Exercise requirements:
Check every line of the material below for "used". Give the number of lines that have it, and only that.

<<<<

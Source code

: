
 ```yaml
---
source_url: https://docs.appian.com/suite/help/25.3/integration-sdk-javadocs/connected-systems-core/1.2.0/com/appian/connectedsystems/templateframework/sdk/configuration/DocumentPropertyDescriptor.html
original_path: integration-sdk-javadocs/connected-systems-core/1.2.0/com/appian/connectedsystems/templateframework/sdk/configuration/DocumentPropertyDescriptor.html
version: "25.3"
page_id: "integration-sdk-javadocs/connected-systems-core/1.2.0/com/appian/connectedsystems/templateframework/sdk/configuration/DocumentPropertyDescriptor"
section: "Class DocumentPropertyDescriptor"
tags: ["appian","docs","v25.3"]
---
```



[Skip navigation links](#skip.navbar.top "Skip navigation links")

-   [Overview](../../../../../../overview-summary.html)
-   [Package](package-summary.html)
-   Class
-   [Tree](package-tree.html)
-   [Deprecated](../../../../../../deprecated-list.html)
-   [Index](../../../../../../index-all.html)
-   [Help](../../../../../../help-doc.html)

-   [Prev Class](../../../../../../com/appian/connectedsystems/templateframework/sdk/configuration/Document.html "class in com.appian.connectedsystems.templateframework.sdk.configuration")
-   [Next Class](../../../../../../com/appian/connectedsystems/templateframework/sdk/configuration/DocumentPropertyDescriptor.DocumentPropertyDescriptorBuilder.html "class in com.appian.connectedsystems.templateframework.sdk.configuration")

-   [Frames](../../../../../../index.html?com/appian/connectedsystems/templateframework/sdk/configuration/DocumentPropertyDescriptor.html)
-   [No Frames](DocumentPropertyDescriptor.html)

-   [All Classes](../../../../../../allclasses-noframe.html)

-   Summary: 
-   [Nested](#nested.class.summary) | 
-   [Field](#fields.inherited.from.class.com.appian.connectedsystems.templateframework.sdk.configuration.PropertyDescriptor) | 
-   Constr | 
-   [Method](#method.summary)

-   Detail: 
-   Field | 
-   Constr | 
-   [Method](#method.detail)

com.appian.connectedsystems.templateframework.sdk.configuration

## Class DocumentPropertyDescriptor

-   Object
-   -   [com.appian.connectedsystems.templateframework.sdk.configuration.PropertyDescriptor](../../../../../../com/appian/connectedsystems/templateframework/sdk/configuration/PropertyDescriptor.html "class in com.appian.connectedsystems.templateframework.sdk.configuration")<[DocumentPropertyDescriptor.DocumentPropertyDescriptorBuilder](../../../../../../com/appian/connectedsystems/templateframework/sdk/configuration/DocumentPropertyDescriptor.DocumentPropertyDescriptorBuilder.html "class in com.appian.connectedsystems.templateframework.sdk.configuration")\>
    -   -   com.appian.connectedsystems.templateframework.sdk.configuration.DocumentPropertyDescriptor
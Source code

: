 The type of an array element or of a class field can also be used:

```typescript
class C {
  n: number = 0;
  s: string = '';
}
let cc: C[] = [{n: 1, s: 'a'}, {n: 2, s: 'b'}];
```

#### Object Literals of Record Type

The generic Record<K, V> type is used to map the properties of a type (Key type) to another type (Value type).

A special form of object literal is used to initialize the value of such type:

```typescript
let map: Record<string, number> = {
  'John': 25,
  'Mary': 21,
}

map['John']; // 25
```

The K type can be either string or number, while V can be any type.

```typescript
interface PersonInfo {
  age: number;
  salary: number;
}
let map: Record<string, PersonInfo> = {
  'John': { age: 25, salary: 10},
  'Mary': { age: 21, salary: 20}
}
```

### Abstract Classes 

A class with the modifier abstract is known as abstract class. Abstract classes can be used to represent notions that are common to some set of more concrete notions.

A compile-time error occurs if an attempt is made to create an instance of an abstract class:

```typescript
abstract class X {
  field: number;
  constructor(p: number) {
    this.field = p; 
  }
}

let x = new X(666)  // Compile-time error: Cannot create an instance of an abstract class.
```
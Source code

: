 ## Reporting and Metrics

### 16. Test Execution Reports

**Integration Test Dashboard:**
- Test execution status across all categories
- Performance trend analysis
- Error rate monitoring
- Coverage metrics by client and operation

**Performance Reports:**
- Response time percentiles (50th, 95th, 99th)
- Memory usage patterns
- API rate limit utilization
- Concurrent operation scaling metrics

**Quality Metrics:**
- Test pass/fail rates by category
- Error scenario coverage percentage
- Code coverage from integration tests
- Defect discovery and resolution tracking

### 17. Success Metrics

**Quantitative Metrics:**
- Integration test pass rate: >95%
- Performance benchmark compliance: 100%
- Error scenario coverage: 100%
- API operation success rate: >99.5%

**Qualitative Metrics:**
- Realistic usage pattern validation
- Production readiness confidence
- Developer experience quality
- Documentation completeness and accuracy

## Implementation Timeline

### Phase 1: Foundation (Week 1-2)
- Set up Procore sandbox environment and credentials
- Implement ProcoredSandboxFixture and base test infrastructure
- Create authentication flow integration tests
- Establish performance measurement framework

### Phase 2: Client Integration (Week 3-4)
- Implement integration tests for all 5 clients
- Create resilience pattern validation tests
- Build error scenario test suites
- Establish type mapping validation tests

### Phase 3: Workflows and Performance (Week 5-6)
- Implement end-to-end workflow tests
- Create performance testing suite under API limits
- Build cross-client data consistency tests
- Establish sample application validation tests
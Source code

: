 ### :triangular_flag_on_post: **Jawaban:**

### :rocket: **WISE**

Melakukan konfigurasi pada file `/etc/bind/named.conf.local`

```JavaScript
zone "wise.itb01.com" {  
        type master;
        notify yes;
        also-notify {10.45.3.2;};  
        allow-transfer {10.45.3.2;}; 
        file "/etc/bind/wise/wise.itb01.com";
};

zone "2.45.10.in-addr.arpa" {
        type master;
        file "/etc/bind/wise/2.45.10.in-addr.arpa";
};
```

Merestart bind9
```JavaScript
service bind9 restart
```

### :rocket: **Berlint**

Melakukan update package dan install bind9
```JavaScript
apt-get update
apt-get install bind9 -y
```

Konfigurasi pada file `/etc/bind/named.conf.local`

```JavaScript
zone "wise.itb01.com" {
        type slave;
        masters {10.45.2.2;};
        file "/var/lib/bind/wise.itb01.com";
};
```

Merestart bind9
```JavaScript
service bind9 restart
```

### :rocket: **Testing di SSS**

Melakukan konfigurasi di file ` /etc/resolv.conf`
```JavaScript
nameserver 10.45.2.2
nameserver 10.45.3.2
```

>>>>

The completed task:
4